Es
un lugar común suficientemente establecido en ciertos círculos sociales (no, claramente, en los académicos) la
denostación del intelectual y de su rol. El ejemplo más reciente es el del
senador Walker, quien critica las observaciones del presidente de la comisión
de Probidad (en relación al rol del poder legislativo sobre ciertos cambios
sugeridos en el patrón electoral) por ser demasiado intelectuales (la noticia
completa aquí). A modo de ilustración, una de sus frases:
“Estoy cansado de los Catones de la moral, de
aquellas personas que pontifican desde el pizarrón. La política es algo
demasiado serio para dejársela a los intelectuales que desconocen la historia
de Chile”.
La
desconfianza a los intelectuales es transversal al espectro político. Se tiende
a pensar que la izquierda valora más a sus intelectuales, pero me parece que
quienes hacen política de izquierda, sólo se diferencian de los otros en leer
unos libros más, mas no tienen una vocación de profundizar en ciertas
problemáticas que pudieran iluminar su quehacer político. No veo ningún atisbo
de “intelectualidad” ni en los parlamentarios del PC ni en la “bancada joven”.

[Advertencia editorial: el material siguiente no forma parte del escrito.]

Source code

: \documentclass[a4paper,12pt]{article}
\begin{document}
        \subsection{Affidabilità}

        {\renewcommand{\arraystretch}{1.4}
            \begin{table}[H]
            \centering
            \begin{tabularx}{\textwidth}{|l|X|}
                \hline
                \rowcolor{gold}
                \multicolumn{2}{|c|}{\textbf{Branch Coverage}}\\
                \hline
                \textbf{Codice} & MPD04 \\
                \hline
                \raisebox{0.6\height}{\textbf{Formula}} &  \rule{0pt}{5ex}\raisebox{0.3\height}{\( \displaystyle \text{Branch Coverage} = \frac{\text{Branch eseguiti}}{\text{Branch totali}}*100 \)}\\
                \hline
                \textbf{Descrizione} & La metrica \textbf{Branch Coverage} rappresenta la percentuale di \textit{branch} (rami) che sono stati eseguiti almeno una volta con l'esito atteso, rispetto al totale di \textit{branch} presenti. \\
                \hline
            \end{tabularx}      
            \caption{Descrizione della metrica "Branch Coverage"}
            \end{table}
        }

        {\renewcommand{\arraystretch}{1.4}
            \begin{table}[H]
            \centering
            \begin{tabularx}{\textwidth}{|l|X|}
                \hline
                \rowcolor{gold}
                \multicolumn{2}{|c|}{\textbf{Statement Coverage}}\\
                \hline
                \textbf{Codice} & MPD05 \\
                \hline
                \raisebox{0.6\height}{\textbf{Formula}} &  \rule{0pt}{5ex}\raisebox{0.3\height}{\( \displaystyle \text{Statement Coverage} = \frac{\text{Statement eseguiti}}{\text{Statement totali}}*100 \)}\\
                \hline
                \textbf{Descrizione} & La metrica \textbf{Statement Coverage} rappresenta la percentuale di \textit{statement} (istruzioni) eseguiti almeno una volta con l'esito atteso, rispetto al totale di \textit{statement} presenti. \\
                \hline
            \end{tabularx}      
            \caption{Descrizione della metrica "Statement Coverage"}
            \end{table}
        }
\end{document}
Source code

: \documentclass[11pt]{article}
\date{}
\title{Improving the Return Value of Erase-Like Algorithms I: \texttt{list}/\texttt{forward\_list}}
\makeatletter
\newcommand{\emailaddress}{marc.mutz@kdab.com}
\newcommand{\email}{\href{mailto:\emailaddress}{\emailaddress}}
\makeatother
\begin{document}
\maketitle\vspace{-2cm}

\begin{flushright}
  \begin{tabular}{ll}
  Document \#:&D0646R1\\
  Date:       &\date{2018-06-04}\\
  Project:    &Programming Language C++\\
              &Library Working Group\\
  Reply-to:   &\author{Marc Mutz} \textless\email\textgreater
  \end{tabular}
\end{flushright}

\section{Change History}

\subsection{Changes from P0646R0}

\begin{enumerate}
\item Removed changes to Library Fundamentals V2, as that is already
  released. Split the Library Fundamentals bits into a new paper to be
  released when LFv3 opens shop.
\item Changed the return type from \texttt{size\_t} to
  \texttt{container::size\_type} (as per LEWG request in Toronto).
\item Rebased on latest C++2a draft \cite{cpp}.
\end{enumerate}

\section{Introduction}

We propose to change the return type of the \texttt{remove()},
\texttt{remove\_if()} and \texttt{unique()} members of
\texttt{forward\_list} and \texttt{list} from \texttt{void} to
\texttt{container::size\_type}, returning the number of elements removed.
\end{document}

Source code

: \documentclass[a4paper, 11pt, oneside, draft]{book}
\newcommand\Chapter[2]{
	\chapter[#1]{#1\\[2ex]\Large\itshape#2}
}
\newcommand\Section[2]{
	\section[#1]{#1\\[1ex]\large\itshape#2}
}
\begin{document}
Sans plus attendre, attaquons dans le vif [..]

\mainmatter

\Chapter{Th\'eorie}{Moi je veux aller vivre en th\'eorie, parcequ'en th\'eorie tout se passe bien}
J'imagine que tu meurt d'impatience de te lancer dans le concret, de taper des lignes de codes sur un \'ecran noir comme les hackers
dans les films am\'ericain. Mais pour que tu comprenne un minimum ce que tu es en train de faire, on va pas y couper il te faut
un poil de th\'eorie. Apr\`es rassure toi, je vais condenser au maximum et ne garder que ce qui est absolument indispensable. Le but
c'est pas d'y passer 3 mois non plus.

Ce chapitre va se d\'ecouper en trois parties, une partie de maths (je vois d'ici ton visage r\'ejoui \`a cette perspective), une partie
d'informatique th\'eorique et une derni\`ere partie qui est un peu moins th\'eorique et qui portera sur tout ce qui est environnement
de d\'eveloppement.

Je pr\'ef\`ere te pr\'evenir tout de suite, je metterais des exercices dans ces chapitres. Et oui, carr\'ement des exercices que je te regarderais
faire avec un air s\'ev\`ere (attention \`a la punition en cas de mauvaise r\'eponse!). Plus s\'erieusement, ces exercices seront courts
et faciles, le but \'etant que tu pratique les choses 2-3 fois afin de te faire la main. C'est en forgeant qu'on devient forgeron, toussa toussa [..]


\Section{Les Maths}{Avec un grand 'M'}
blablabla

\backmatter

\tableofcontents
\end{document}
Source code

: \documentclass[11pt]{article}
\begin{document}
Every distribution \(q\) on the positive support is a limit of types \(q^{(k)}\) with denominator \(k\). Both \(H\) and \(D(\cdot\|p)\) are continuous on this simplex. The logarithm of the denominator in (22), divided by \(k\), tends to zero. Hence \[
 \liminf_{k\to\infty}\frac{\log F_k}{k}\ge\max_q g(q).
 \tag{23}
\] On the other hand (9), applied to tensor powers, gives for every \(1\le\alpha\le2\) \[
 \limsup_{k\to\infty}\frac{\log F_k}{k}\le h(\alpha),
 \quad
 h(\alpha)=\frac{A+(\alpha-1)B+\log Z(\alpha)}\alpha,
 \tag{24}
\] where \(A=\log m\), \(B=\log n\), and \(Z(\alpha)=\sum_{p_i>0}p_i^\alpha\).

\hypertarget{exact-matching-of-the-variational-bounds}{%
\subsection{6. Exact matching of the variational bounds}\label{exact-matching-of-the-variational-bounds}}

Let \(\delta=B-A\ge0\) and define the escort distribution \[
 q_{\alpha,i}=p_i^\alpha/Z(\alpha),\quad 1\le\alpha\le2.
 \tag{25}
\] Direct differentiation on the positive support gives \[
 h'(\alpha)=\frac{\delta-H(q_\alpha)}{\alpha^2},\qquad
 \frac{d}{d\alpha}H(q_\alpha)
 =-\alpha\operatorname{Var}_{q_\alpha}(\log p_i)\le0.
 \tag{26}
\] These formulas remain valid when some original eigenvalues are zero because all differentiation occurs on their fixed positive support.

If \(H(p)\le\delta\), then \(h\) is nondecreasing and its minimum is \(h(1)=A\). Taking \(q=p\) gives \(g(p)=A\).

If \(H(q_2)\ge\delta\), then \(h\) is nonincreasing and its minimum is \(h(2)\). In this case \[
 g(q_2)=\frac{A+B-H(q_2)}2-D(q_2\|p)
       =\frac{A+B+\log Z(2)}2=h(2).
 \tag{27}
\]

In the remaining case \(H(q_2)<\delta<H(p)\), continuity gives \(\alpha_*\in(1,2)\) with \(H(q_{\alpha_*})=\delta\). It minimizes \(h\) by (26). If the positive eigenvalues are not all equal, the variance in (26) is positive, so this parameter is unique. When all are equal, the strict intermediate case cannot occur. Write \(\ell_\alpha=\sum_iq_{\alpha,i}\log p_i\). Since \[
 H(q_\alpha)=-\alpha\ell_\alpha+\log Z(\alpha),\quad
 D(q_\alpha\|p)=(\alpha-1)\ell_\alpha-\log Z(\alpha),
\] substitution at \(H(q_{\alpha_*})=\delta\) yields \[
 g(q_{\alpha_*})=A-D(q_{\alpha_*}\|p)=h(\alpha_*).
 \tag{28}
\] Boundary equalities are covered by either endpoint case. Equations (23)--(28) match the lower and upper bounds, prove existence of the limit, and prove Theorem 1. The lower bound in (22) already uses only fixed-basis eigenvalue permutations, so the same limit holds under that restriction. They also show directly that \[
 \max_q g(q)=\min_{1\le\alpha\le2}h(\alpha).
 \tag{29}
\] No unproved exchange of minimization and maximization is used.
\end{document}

La derecha, por su parte, está mucho más alejada del ámbito intelectual que la
izquierda, y la diferencia “libros más libros menos” en comparación con los
representantes del otro lado del espectro político es notoria. Y en último
término, diría que la “cabeza” del parlamentario de derecha tiende a estar,
comparativamente, mucho menos formada que la de los demás.
La
desconfianza a los intelectuales es transversal a la sociedad. En lo relativo a
la educación, por ejemplo, por mucha evidencia que haya en contra de la
estandarización positivista (y en contra del positivismo) el sistema educativo
chileno sigue guiándose por estas directrices. Las empresas muy de a poco están
dejando de lado el paradigma cuantitativo de las utilidades y casi ninguna se
ha tomado en serio la dimensión ética de su quehacer.
El
problema con todos estos casos (y el problema con el senador Walker y sus
palabras que develan ignorancia, por mucho que – contradictoriamente – haya
insistido en su campaña que era cientista político, e. d. un intelectual) es
que no es posible dispensarse de lo
intelectual. Cuando uno hace política (o educación, o empresa, o lo que
sea) uno la hace en virtud de ciertas categorías.

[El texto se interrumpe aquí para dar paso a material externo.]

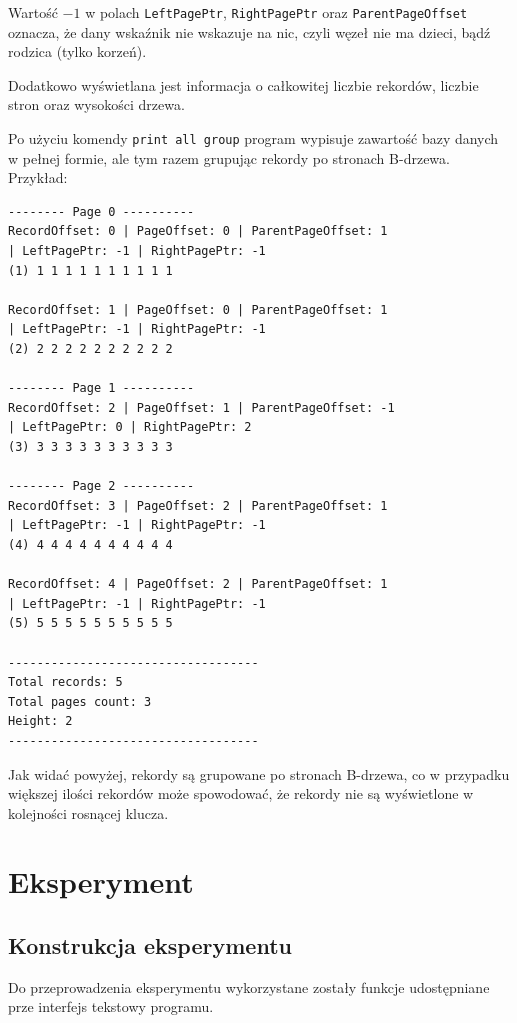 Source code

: \documentclass[12pt]{article}
\begin{document}
Wartość \(-1\) w polach \verb!LeftPagePtr!, \verb!RightPagePtr! oraz \verb!ParentPageOffset! oznacza, 
że dany wskaźnik nie wskazuje na nic, czyli węzeł nie ma dzieci, bądź rodzica (tylko korzeń).

Dodatkowo wyświetlana jest informacja o całkowitej liczbie rekordów, 
liczbie stron oraz wysokości drzewa.


Po użyciu komendy \verb!print all group! program wypisuje zawartość bazy danych w pełnej formie, 
ale tym razem grupując rekordy po stronach B-drzewa. Przykład:
\begin{tcolorbox}[colframe=black!75, colback=white!95, title=Output komendy \texttt{print all group}]
\begin{verbatim}
-------- Page 0 ----------
RecordOffset: 0 | PageOffset: 0 | ParentPageOffset: 1 
| LeftPagePtr: -1 | RightPagePtr: -1
(1) 1 1 1 1 1 1 1 1 1 1 

RecordOffset: 1 | PageOffset: 0 | ParentPageOffset: 1 
| LeftPagePtr: -1 | RightPagePtr: -1
(2) 2 2 2 2 2 2 2 2 2 2 

-------- Page 1 ----------
RecordOffset: 2 | PageOffset: 1 | ParentPageOffset: -1 
| LeftPagePtr: 0 | RightPagePtr: 2
(3) 3 3 3 3 3 3 3 3 3 3 

-------- Page 2 ----------
RecordOffset: 3 | PageOffset: 2 | ParentPageOffset: 1 
| LeftPagePtr: -1 | RightPagePtr: -1
(4) 4 4 4 4 4 4 4 4 4 4 

RecordOffset: 4 | PageOffset: 2 | ParentPageOffset: 1 
| LeftPagePtr: -1 | RightPagePtr: -1
(5) 5 5 5 5 5 5 5 5 5 5 

-----------------------------------
Total records: 5
Total pages count: 3
Height: 2
-----------------------------------
\end{verbatim}
\end{tcolorbox}

Jak widać powyżej, rekordy są grupowane po stronach B-drzewa, co w przypadku większej ilości rekordów może spowodować,
że rekordy nie są wyświetlone w kolejności rosnącej klucza.

\section{Eksperyment}
\subsection{Konstrukcja eksperymentu}
Do przeprowadzenia eksperymentu wykorzystane zostały funkcje udostępniane prze interfejs
tekstowy programu.
\end{document}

No necesariamente deben ser conscientes. Uno actúa en un ámbito en razón de ciertos
principios, normas, conocimientos más o menos explícitos, ciertos know-how que condicionan la acción. Luego, no
es posible disociar este conocimiento (intelectual) de la praxis porque la
praxis supone estas categorías. Que sean conscientes o explicitas es otro
tema.
No
sólo las categorías propias del ámbito de acción que se trata están operando en
toda praxis de ese ámbito. También una serie de categorías éticas generales que condicionan el valor moral de las
acciones en cuestión. Ocurre lo mismo que en el caso anterior: que yo no
sea consciente de los paradigmas morales, de los valores o de los principios
que guían mi acción, es un tema distinto. Uno
actúa de hecho en razón de ciertas
normas, principios y valores.
He
ahí – en este último caso – la importancia de la filosofía moral: identificar
los distintos paradigmas posibles de acción y someterlos a crítica. Esos
paradigmas de acción son los que de hecho operan en el sujeto moral. Por mucho
que a éste le importe bien poco la reflexión moral, él actúa a través de una
serie de principios que pueden ser descubiertos y puestos a la luz por una
reflexión sobre el fenómeno moral. Luego, no puede dispensarse de ésta
aduciendo una preocupación por lo práctico, porque inevitablemente el éxito o
fracaso de su empresa estará necesariamente condicionado por el modo en que
este sujeto integra sus diversas acciones en coherencia con un paradigma moral.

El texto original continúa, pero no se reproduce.